Anderson v. the State.

822 S.E.2d 684
CourtCourt of Appeals of Georgia
DecidedDecember 27, 2018
DocketA18A2133
StatusPublished
Cited by5 cases

This text of 822 S.E.2d 684 (Anderson v. the State.) is published on Counsel Stack Legal Research, covering Court of Appeals of Georgia primary law. Counsel Stack provides free access to over 12 million legal documents including statutes, case law, regulations, and constitutions.

Bluebook
Anderson v. the State., 822 S.E.2d 684 (Ga. Ct. App. 2018).

Opinion

Markle, Judge.

*685 This case stems from a domestic dispute between a father and his adult children. Herbert Eugene Anderson, Jr. was convicted by a jury of three family violence charges-one charge of simple battery ( OCGA § 16-5-23 (f) ) and two charges of trespass ( OCGA §§ 16-7-21 (b), 19-13-1 ). He appeals, contending that there was insufficient evidence to convict on any of the charges. We agree, and the State concedes, that there was insufficient evidence to convict Anderson of trespass arising from his initial presence on the property, and we reverse that conviction. The evidence was sufficient as to the remaining two charges, however, and we affirm those convictions.

"On appeal from a criminal conviction, a defendant no longer enjoys the presumption of innocence, and the evidence is viewed in the light most favorable to the guilty verdict." (Citation and punctuation omitted.) Scarborough v. State , 317 Ga.App. 523 , 523, 731 S.E.2d 396 (2012). "When an appellant challenges the sufficiency of the evidence, the relevant question is whether, after viewing the evidence in the light most favorable to the prosecution, any rational trier of fact could have found the essential elements of the crime beyond a reasonable doubt." (Citation and punctuation omitted; emphasis in original.) Jackson v. State , 309 Ga.App. 24 , 24 (1), 709 S.E.2d 44 (2011).

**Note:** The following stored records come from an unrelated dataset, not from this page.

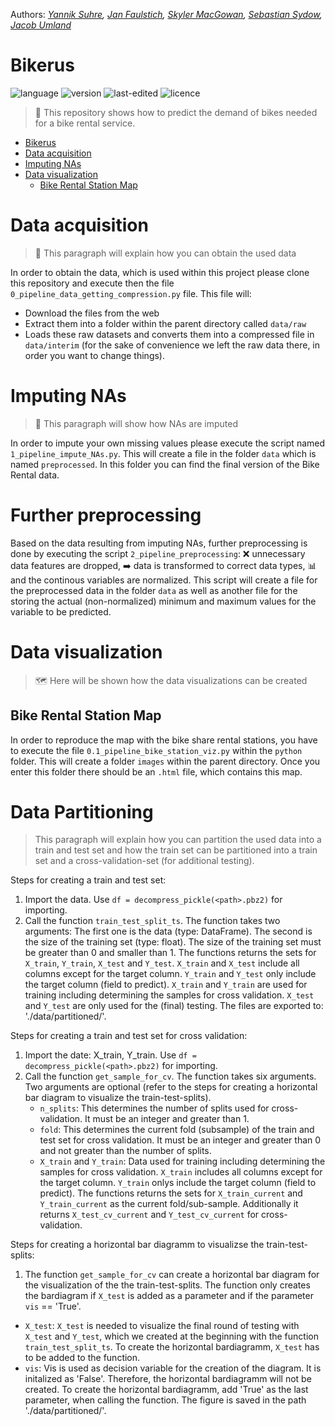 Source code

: Authors: *[Yannik Suhre](https://github.com/yanniksuhre), [Jan Faulstich](https://github.com/TazTornadoo), [Skyler MacGowan](https://github.com/Schuyler-lab), [Sebastian Sydow](https://gitlab.com/sydow), [Jacob Umland](https://gitlab.com/jacobumland)*

# Bikerus

![language](https://img.shields.io/badge/language-Python%20%7C%20Docker-blue)
![version](https://img.shields.io/badge/version-v0.0.1-yellow)
![last-edited](https://img.shields.io/badge/last%20edited-28.10.2020-green)
![licence](https://img.shields.io/badge/licence-GPLv3-red)

> 🚴 This repository shows how to predict the demand of bikes needed for a bike rental service.

- [Bikerus](#bikerus)
- [Data acquisition](#data-acquisition)
- [Imputing NAs](#imputing-nas)
- [Data visualization](#data-visualization)
  - [Bike Rental Station Map](#bike-rental-station-map)

# Data acquisition

> 💾 This paragraph will explain how you can obtain the used data

In order to obtain the data, which is used within this project please clone this repository and execute then the file `0_pipeline_data_getting_compression.py` file. This file will:
- Download the files from the web
- Extract them into a folder within the parent directory called `data/raw`
- Loads these raw datasets and converts them into a compressed file in `data/interim` (for the sake of convenience we left the raw data there, in order you want to change things).

# Imputing NAs

> 🥋 This paragraph will show how NAs are imputed

In order to impute your own missing values please execute the script named `1_pipeline_impute_NAs.py`. This will create a file in the folder `data` which is named `preprocessed`. In this folder you can find the final version of the Bike Rental data.

# Further preprocessing

Based on the data resulting from imputing NAs, further preprocessing is done by executing the script `2_pipeline_preprocessing`: ❌ unnecessary data features are dropped, ➡️ data is transformed to correct data types, 📊 and the continous variables are normalized. This script will create a file for the preprocessed data in the folder `data` as well as another file for the storing the actual (non-normalized) minimum and maximum values for the variable to be predicted.

# Data visualization

> 🗺️ Here will be shown how the data visualizations can be created

## Bike Rental Station Map

In order to reproduce the map with the bike share rental stations, you have to execute the file `0.1_pipeline_bike_station_viz.py` within the `python` folder. This will create a folder `images` within the parent directory. Once you enter this folder there should be an `.html` file, which contains this map.

# Data Partitioning

> This paragraph will explain how you can partition the used data into a train and test set and how the
train set can be partitioned into a train set and a cross-validation-set (for additional testing).

Steps for creating a train and test set:
1. Import the data. Use `df = decompress_pickle(<path>.pbz2)` for importing.
2. Call the function `train_test_split_ts`. 
    The function takes two arguments: The first one is the data (type: DataFrame). The second is the size of the training set (type: float). The size of the training set must be greater than 0 and smaller than 1.
    The functions returns the sets for `X_train`, `Y_train`, `X_test` and `Y_test`. `X_train` and `X_test` include all columns except for the target column. `Y_train` and `Y_test` only include the target column (field to predict). `X_train` and `Y_train` are used for training including determining the samples for cross validation. `X_test` and `Y_test` are only used for the (final) testing. The files are exported to: './data/partitioned/'.

Steps for creating a train and test set for cross validation:
1. Import the date: X_train, Y_train. Use `df = decompress_pickle(<path>.pbz2)` for importing.
2. Call the function `get_sample_for_cv`.
    The function takes six arguments. Two arguments are optional (refer to the steps for creating a horizontal bar diagram to visualize the train-test-splits). 
    - `n_splits`: This determines the number of splits used for cross-validation. It must be an integer and greater than 1.
    - `fold`: This determines the current fold (subsample) of the train and test set for cross validation.
      It must be an integer and greater than 0 and not greater than the number of splits.
    - `X_train` and `Y_train`: Data used for training including determining the samples for cross validation. `X_train` includes all columns except for the target column. `Y_train` onlys include the target column (field to predict).
    The functions returns the sets for `X_train_current` and `Y_train_current` as the current fold/sub-sample. Additionally it returns `X_test_cv_current` and `Y_test_cv_current` for cross-validation.

Steps for creating a horizontal bar diagramm to visualizse the train-test-splits:
1. The function `get_sample_for_cv` can create a horizontal bar diagram for the visualization of the
the train-test-splits. The function only creates the bardiagram if `X_test` is added as a parameter and if the parameter `vis` == 'True'.
- `X_test`: `X_test` is needed to visualize the final round of testing with `X_test` and `Y_test`, which we created at the beginning with the function `train_test_split_ts`. To create the horizontal bardiagramm, `X_test` has to be added to the function.
- `vis`: Vis is used as decision variable for the creation of the diagram. It is initalized as 'False'. Therefore, the horizontal bardiagramm will not be created. To create the horizontal bardiagramm, add 'True' as the last parameter, when calling the function. The figure is saved in the path './data/partitioned/'.
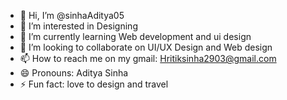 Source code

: - 👋 Hi, I’m @sinhaAditya05
- 👀 I’m interested in Designing 
- 🌱 I’m currently learning Web development and ui design
- 💞️ I’m looking to collaborate on UI/UX Design and Web design
- 📫 How to reach me on my gmail: Hritiksinha2903@gmail.com
- 😄 Pronouns: Aditya Sinha
- ⚡ Fun fact: love to design and travel

<!---
sinhaAditya05/sinhaAditya05 is a ✨ special ✨ repository because its `README.md` (this file) appears on your GitHub profile.
You can click the Preview link to take a look at your changes.
--->
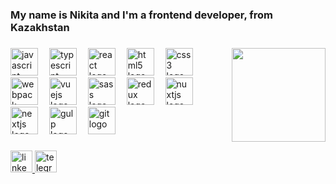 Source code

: <h3 align="left">My name is Nikita and I'm a frontend developer, from Kazakhstan</h3>

###

<img align="right" height="150" src="https://media.giphy.com/media/jIqh3ym2s7GU/giphy.gif?cid=790b7611deflhvrcjh6h8j0qhhoxcl3q5r7qaakbqk52aswd&ep=v1_gifs_search&rid=giphy.gif&ct=g"  />

###

<div align="left">
  <img src="https://cdn.jsdelivr.net/gh/devicons/devicon/icons/javascript/javascript-original.svg" height="44" alt="javascript logo"  />
  <img width="10" />
  <img src="https://cdn.jsdelivr.net/gh/devicons/devicon/icons/typescript/typescript-original.svg" height="44" alt="typescript logo"  />
  <img width="10" />
  <img src="https://cdn.jsdelivr.net/gh/devicons/devicon/icons/react/react-original.svg" height="44" alt="react logo"  />
  <img width="10" />
  <img src="https://cdn.jsdelivr.net/gh/devicons/devicon/icons/html5/html5-original.svg" height="44" alt="html5 logo"  />
  <img width="10" />
  <img src="https://cdn.jsdelivr.net/gh/devicons/devicon/icons/css3/css3-original.svg" height="44" alt="css3 logo"  />
  <img width="10" />
  <img src="https://cdn.jsdelivr.net/gh/devicons/devicon/icons/webpack/webpack-original.svg" height="44" alt="webpack logo"  />
  <img width="10" />
  <img src="https://cdn.jsdelivr.net/gh/devicons/devicon/icons/vuejs/vuejs-original.svg" height="44" alt="vuejs logo"  />
  <img width="10" />
  <img src="https://cdn.jsdelivr.net/gh/devicons/devicon/icons/sass/sass-original.svg" height="44" alt="sass logo"  />
  <img width="10" />
  <img src="https://cdn.jsdelivr.net/gh/devicons/devicon/icons/redux/redux-original.svg" height="44" alt="redux logo"  />
  <img width="10" />
  <img src="https://cdn.jsdelivr.net/gh/devicons/devicon/icons/nuxtjs/nuxtjs-original.svg" height="44" alt="nuxtjs logo"  />
  <img width="10" />
  <img src="https://cdn.jsdelivr.net/gh/devicons/devicon/icons/nextjs/nextjs-original.svg" height="44" alt="nextjs logo"  />
  <img width="10" />
  <img src="https://cdn.jsdelivr.net/gh/devicons/devicon/icons/gulp/gulp-plain.svg" height="44" alt="gulp logo"  />
  <img width="10" />
  <img src="https://cdn.jsdelivr.net/gh/devicons/devicon/icons/git/git-original.svg" height="44" alt="git logo"  />
</div>

###

<div align="left">
  <a href="https://www.linkedin.com/in/alfinok/" target="_blank">
    <img src="https://img.shields.io/static/v1?message=LinkedIn&logo=linkedin&label=&color=0077B5&logoColor=white&labelColor=&style=for-the-badge" height="35" alt="linkedin logo"  />
  </a>
  <a href="https://t.me/AlFino1337" target="_blank">
    <img src="https://img.shields.io/static/v1?message=Telegram&logo=telegram&label=&color=2CA5E0&logoColor=white&labelColor=&style=for-the-badge" height="35" alt="telegram logo"  />
  </a>
</div>

###
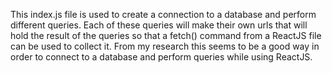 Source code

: This index.js file is used to create a connection to a database and perform 
different queries. Each of these queries will make their own urls that will hold the result 
of the queries so that a fetch() command from a ReactJS file can be used to collect it.
From my research this seems to be a good way in order to connect to a database and perform
queries while using ReactJS.
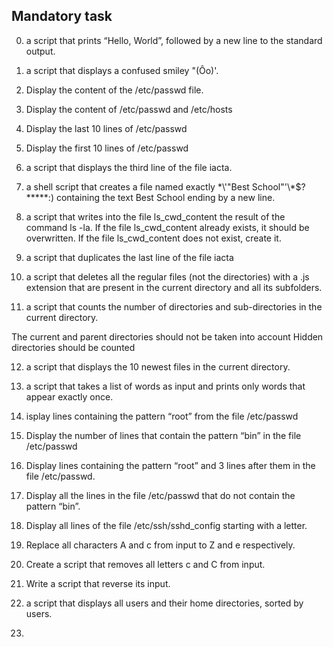 ## Mandatory task

0. a script that prints “Hello, World”, followed by a new line to the standard output.

1. a script that displays a confused smiley "(Ôo)'.

2. Display the content of the /etc/passwd file.

3. Display the content of /etc/passwd and /etc/hosts

4. Display the last 10 lines of /etc/passwd

5. Display the first 10 lines of /etc/passwd

6. a script that displays the third line of the file iacta.

7. a shell script that creates a file named exactly \*\\'"Best School"\'\\*$\?\*\*\*\*\*:) containing the text Best School ending by a new line.

8. a script that writes into the file ls_cwd_content the result of the command ls -la. If the file ls_cwd_content already exists, it should be overwritten. If the file ls_cwd_content does not exist, create it.

9. a script that duplicates the last line of the file iacta

10. a script that deletes all the regular files (not the directories) with a .js extension that are present in the current directory and all its subfolders.

11. a script that counts the number of directories and sub-directories in the current directory.

The current and parent directories should not be taken into account
Hidden directories should be counted

12. a script that displays the 10 newest files in the current directory.

13. a script that takes a list of words as input and prints only words that appear exactly once.


14. isplay lines containing the pattern “root” from the file /etc/passwd

15. Display the number of lines that contain the pattern “bin” in the file /etc/passwd

16. Display lines containing the pattern “root” and 3 lines after them in the file /etc/passwd.

17. Display all the lines in the file /etc/passwd that do not contain the pattern “bin”.

18. Display all lines of the file /etc/ssh/sshd_config starting with a letter.

19. Replace all characters A and c from input to Z and e respectively.

20. Create a script that removes all letters c and C from input.


21. Write a script that reverse its input.

22. a script that displays all users and their home directories, sorted by users.



23. 
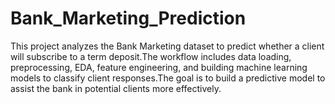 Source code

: # Bank_Marketing_Prediction
This project analyzes the Bank Marketing dataset to predict whether a client will subscribe to a term deposit.The workflow includes data loading, preprocessing, EDA, feature engineering, and building machine learning models to classify client responses.The goal is to build a predictive model to assist the bank in potential clients more effectively.
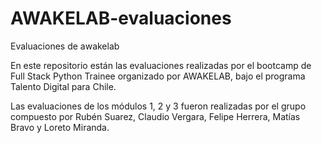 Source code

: # AWAKELAB-evaluaciones
Evaluaciones de awakelab


En este repositorio están las evaluaciones realizadas por el bootcamp de Full Stack Python Trainee organizado por AWAKELAB, bajo el programa Talento Digital para Chile.

Las evaluaciones de los módulos 1, 2 y 3 fueron realizadas por el grupo compuesto por Rubén Suarez, Claudio Vergara, Felipe Herrera, Matías Bravo y Loreto Miranda.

So viewed, the record shows that, on June 7, 2016, Anderson's sons were at the home they share with their mother and sister. The older son asked Anderson if he could borrow money, and Anderson became agitated. Anderson began to criticize his sons' grandfather, and the encounter escalated when Anderson's youngest son, who was 25 years old at the time of the trial, interjected. Although Anderson was himself screaming, he got mad when his youngest son raised his voice back and spoke to him in a manner Anderson felt was disrespectful. Anderson threw a glass he was holding against a wall and then charged at his youngest son and got in his face. Anderson's youngest son extended his arm to keep Anderson at arm's length. Anderson then shoved his youngest son and the two began pushing each other. Both of Anderson's sons told him to leave multiple times after he got violent, but Anderson did not leave. Anderson's oldest son called 911 when his father would not leave, and Anderson was still at the house when the police arrived.

Anderson was charged with simple battery family violence for intentionally making contact in an insulting and provoking manner with his youngest son in violation of OCGA § 16-5-23 (f) (Accusation No. 418068), criminal trespass family violence for entering a premises after receiving prior notice from an authorized person that entry was forbidden in violation of OCGA § 16-7-21 (b) (2) and OCGA § 19-13-1 (Accusation No. 418069), and criminal trespass family violence for remaining on the premises after receiving notice to depart in violation of OCGA § 16-7-21 (b) (3) and OCGA § 19-13-1 (Accusation No. 418070). Anderson was convicted by a jury of all three charges, and he now appeals.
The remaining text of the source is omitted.